Data for the task below:
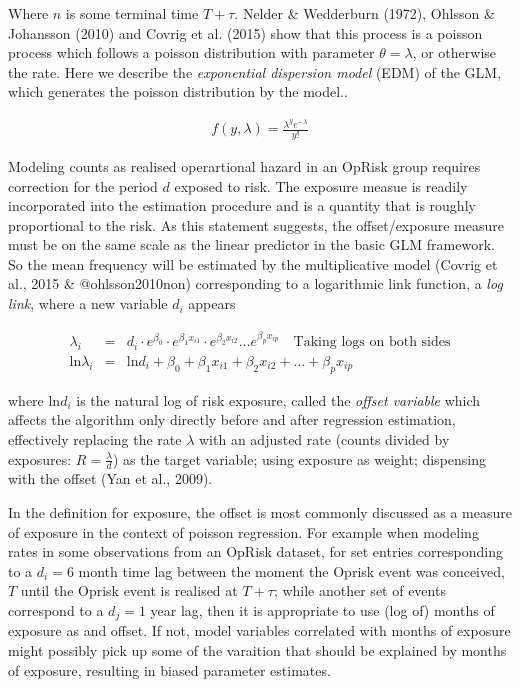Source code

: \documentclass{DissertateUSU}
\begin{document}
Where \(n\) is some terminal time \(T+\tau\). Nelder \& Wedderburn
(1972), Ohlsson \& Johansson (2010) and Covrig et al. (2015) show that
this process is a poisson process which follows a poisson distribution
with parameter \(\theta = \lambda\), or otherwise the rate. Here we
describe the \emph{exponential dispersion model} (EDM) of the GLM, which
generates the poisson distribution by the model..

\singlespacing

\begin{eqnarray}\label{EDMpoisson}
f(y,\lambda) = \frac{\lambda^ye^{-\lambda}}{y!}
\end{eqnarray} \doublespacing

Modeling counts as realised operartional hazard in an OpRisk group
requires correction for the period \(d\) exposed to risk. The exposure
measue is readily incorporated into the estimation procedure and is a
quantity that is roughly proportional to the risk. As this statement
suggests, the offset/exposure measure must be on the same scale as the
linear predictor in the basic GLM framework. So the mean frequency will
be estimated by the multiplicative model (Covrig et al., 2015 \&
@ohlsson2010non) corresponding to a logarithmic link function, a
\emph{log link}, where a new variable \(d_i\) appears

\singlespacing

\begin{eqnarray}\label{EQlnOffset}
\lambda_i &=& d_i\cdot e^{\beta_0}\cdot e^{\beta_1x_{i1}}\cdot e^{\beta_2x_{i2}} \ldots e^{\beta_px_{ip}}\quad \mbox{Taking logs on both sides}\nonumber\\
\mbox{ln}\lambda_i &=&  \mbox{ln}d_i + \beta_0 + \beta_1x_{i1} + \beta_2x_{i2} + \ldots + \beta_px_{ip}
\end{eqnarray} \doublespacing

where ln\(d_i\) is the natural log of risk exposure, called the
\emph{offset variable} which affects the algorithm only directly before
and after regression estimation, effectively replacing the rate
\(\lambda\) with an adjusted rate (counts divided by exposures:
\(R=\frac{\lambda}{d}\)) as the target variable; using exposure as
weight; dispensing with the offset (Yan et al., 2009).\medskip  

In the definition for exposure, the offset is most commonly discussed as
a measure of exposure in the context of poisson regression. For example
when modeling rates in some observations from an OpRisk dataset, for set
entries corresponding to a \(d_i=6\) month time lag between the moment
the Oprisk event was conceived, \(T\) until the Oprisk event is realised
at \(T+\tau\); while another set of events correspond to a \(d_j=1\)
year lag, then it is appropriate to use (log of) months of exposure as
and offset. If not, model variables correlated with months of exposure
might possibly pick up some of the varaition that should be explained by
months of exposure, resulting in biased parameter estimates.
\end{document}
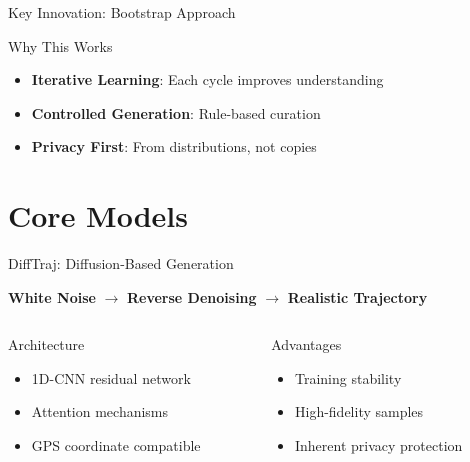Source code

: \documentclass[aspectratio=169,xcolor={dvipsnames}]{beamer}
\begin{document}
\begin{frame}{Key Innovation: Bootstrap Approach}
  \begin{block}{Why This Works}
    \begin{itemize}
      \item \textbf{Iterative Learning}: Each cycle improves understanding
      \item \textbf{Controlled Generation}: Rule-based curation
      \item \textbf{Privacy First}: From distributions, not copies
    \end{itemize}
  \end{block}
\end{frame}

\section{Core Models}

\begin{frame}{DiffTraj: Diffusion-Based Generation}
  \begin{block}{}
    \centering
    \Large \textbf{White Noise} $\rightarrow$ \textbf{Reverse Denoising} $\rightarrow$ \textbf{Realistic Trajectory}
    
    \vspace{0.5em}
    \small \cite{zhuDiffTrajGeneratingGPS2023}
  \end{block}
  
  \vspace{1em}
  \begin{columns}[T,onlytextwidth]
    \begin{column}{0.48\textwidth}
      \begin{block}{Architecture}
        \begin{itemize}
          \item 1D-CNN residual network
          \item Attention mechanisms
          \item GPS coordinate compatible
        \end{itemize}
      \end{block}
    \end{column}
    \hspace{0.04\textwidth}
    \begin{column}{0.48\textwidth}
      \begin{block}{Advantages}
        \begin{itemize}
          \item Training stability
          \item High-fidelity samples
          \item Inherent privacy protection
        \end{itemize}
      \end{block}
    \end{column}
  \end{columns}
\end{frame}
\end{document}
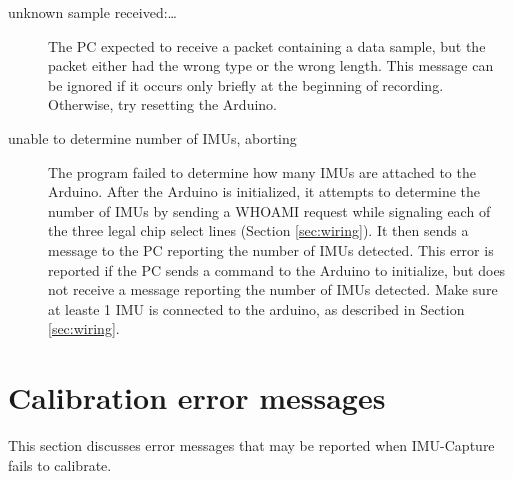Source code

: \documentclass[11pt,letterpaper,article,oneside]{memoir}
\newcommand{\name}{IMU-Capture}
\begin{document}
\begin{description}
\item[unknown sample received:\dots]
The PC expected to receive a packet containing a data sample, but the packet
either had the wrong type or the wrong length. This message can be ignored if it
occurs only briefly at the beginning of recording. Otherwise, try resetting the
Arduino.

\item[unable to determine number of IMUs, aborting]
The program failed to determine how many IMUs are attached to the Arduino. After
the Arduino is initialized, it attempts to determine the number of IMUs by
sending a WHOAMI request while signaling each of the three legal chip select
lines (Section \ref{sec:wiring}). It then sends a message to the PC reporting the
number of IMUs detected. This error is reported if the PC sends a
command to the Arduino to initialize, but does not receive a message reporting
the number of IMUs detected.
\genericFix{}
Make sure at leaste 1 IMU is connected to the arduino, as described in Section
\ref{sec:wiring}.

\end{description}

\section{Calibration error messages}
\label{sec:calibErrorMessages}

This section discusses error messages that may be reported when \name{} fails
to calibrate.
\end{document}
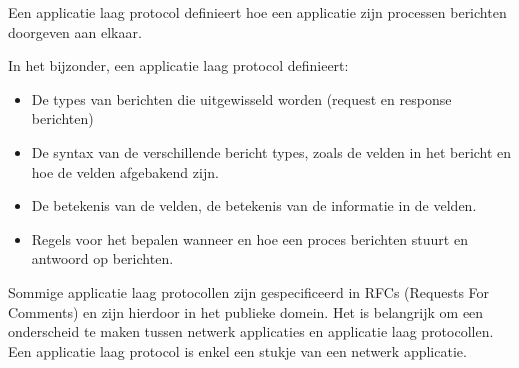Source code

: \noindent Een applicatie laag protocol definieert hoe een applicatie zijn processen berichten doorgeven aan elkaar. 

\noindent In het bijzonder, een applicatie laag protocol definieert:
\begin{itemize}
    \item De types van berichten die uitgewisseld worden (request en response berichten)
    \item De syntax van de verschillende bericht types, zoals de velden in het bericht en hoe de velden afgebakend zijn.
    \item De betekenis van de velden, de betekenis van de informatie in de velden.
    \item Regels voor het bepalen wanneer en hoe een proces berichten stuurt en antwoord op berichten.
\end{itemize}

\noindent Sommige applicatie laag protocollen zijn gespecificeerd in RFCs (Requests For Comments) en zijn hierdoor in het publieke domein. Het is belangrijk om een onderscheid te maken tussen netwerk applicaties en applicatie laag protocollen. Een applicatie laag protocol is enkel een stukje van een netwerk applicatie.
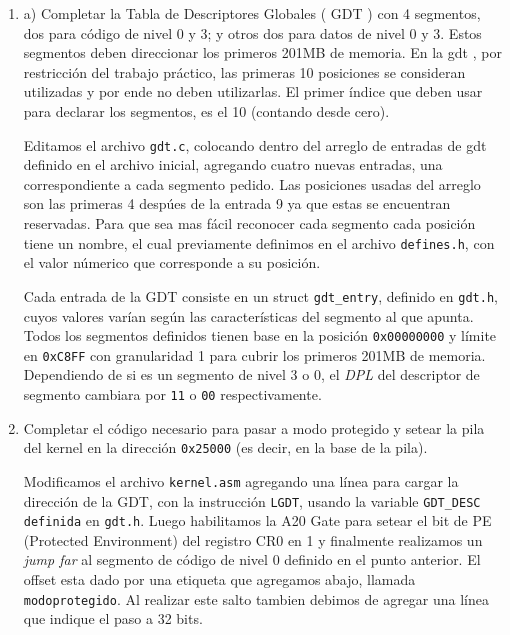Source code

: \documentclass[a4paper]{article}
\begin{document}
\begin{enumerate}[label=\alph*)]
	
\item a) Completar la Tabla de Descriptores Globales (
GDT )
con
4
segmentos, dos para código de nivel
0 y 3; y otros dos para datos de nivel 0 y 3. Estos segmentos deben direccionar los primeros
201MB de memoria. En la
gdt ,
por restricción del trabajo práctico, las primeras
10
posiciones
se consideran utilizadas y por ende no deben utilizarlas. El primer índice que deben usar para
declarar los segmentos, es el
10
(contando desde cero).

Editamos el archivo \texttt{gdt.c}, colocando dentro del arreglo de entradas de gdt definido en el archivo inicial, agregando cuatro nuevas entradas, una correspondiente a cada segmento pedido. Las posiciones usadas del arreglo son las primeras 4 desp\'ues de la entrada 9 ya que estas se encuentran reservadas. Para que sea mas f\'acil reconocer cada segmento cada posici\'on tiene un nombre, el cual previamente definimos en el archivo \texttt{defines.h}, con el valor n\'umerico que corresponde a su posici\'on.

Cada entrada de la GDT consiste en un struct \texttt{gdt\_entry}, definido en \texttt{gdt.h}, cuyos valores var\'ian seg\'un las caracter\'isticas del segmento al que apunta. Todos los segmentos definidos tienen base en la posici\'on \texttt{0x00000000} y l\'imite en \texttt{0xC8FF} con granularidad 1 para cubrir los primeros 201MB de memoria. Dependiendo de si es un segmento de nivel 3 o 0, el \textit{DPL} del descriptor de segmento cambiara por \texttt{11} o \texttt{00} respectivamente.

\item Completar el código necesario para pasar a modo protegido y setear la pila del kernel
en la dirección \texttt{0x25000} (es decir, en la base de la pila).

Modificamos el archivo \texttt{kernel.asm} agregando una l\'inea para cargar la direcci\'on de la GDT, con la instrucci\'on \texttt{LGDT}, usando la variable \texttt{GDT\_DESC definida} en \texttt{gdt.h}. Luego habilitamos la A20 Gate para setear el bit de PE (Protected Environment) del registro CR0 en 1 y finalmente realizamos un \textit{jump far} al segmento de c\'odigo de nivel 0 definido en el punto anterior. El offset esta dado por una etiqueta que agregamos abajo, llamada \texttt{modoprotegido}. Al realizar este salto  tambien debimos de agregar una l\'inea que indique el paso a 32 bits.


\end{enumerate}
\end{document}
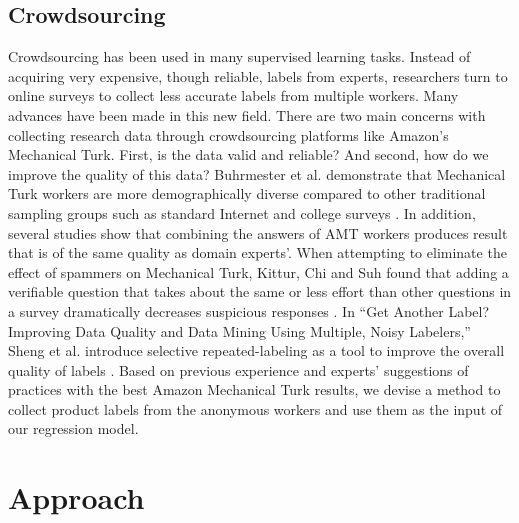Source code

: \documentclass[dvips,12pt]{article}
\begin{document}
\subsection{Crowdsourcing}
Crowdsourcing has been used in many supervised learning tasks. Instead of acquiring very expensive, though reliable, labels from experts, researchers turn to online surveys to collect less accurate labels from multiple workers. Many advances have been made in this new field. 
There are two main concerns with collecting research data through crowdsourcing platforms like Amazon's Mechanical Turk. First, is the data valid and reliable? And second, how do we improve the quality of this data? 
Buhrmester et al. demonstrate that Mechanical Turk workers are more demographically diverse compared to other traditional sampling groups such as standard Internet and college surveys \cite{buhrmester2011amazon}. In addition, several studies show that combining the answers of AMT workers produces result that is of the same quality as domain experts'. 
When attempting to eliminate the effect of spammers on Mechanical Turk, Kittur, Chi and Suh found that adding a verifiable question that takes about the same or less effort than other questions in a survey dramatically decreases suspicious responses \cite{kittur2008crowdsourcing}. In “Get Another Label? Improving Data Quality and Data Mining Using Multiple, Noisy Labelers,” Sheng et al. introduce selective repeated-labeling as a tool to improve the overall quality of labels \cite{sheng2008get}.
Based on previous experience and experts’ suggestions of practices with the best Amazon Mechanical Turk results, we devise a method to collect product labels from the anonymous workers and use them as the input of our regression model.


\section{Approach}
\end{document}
End of Data for the task.
▸ **Required action**
Here the output must be the lines above from the line with "be estimated by" to the line with "when modeling rates", both included, duplicated word for word and nothing else.

▸ **Task response**
be estimated by the multiplicative model (Covrig et al., 2015 \&
@ohlsson2010non) corresponding to a logarithmic link function, a
\emph{log link}, where a new variable \(d_i\) appears

\singlespacing

\begin{eqnarray}\label{EQlnOffset}
\lambda_i &=& d_i\cdot e^{\beta_0}\cdot e^{\beta_1x_{i1}}\cdot e^{\beta_2x_{i2}} \ldots e^{\beta_px_{ip}}\quad \mbox{Taking logs on both sides}\nonumber\\
\mbox{ln}\lambda_i &=&  \mbox{ln}d_i + \beta_0 + \beta_1x_{i1} + \beta_2x_{i2} + \ldots + \beta_px_{ip}
\end{eqnarray} \doublespacing

where ln\(d_i\) is the natural log of risk exposure, called the
\emph{offset variable} which affects the algorithm only directly before
and after regression estimation, effectively replacing the rate
\(\lambda\) with an adjusted rate (counts divided by exposures:
\(R=\frac{\lambda}{d}\)) as the target variable; using exposure as
weight; dispensing with the offset (Yan et al., 2009).\medskip  

In the definition for exposure, the offset is most commonly discussed as
a measure of exposure in the context of poisson regression. For example
when modeling rates in some observations from an OpRisk dataset, for set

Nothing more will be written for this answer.